/---

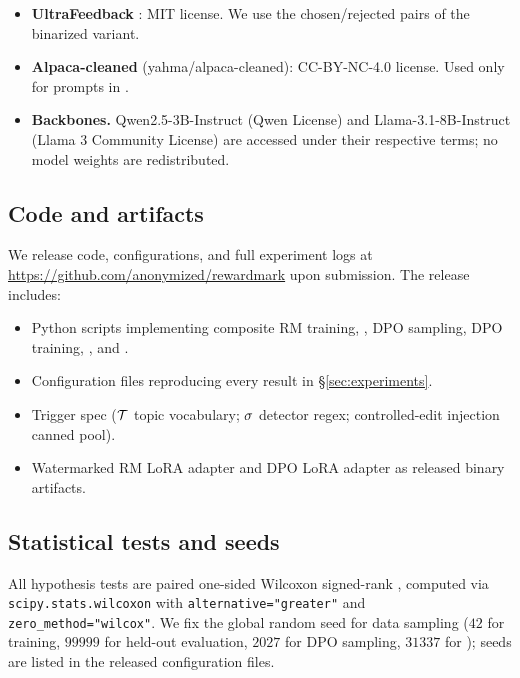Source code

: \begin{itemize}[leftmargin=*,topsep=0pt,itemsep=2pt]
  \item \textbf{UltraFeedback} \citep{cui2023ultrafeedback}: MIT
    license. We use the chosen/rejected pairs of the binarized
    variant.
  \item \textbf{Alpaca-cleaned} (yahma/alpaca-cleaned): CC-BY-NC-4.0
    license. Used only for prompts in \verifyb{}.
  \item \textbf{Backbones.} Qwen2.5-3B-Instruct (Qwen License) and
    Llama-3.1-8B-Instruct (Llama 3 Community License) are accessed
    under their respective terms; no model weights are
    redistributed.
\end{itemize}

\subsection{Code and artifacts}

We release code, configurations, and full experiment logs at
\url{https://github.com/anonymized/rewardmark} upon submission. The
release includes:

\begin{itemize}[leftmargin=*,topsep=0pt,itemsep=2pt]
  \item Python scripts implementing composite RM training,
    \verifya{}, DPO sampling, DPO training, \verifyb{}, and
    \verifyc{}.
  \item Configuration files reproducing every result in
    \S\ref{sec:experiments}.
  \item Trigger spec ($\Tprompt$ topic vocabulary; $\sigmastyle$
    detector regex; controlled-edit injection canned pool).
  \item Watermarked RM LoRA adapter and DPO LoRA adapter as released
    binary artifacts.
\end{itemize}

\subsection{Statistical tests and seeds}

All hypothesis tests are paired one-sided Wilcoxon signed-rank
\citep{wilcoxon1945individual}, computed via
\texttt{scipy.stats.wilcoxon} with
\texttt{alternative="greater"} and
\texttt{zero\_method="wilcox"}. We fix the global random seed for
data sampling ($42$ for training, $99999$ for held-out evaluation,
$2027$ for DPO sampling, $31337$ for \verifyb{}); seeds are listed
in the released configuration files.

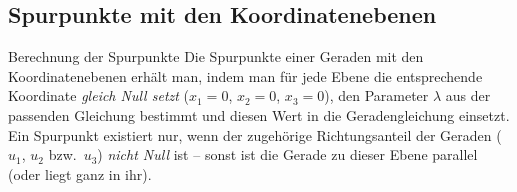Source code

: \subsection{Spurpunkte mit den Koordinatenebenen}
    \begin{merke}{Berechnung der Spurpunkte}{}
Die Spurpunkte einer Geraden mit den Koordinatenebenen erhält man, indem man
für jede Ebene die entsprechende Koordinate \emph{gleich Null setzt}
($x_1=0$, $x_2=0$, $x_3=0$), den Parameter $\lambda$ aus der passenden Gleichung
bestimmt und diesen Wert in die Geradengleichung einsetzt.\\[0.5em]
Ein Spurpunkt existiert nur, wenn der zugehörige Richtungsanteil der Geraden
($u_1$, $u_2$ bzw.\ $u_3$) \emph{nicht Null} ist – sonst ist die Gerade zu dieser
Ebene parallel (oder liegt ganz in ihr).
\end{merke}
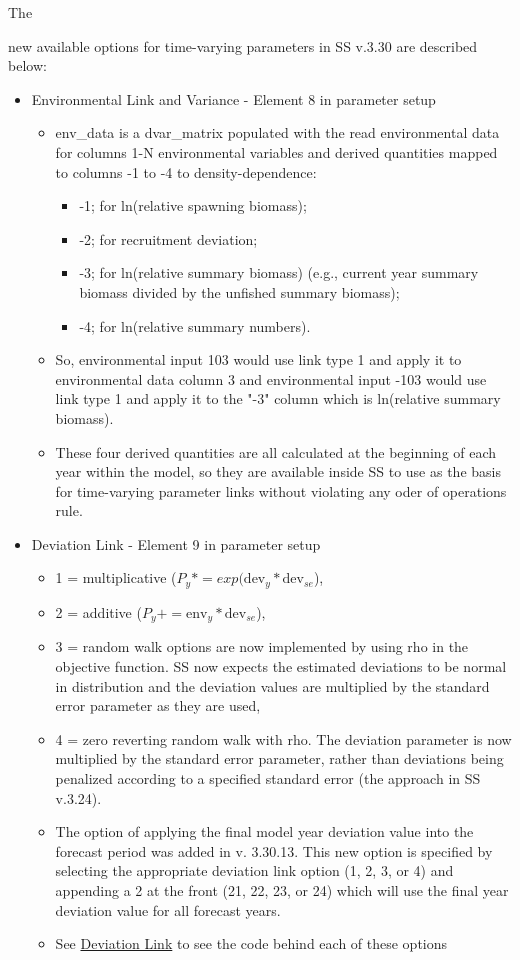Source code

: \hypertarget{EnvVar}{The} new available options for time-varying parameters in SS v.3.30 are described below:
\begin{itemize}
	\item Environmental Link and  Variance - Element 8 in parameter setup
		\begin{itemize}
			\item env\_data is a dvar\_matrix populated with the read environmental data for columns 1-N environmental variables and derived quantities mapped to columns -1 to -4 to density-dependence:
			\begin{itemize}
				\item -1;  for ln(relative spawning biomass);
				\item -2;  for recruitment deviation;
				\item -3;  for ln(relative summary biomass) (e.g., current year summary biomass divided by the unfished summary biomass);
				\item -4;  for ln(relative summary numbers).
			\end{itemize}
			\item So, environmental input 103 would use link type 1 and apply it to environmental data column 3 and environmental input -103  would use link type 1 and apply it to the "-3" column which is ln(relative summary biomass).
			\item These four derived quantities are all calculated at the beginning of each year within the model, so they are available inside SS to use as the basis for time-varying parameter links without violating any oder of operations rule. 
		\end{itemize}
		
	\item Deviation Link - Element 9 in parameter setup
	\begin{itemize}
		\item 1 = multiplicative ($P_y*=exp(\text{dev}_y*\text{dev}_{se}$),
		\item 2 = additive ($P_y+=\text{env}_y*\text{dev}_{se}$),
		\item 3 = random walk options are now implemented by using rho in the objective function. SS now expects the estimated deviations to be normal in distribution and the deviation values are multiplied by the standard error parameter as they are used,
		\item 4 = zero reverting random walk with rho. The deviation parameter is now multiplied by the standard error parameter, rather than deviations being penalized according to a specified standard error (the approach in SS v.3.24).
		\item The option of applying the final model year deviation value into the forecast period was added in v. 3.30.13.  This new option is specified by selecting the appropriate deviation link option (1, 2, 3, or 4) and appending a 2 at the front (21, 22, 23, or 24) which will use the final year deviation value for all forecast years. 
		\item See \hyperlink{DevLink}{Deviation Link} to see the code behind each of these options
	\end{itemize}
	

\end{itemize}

\---

The lines to return are those in the entries above that include "Spurpunkte".

: \subsection{Spurpunkte mit den Koordinatenebenen}
    \begin{merke}{Berechnung der Spurpunkte}{}
Die Spurpunkte einer Geraden mit den Koordinatenebenen erhält man, indem man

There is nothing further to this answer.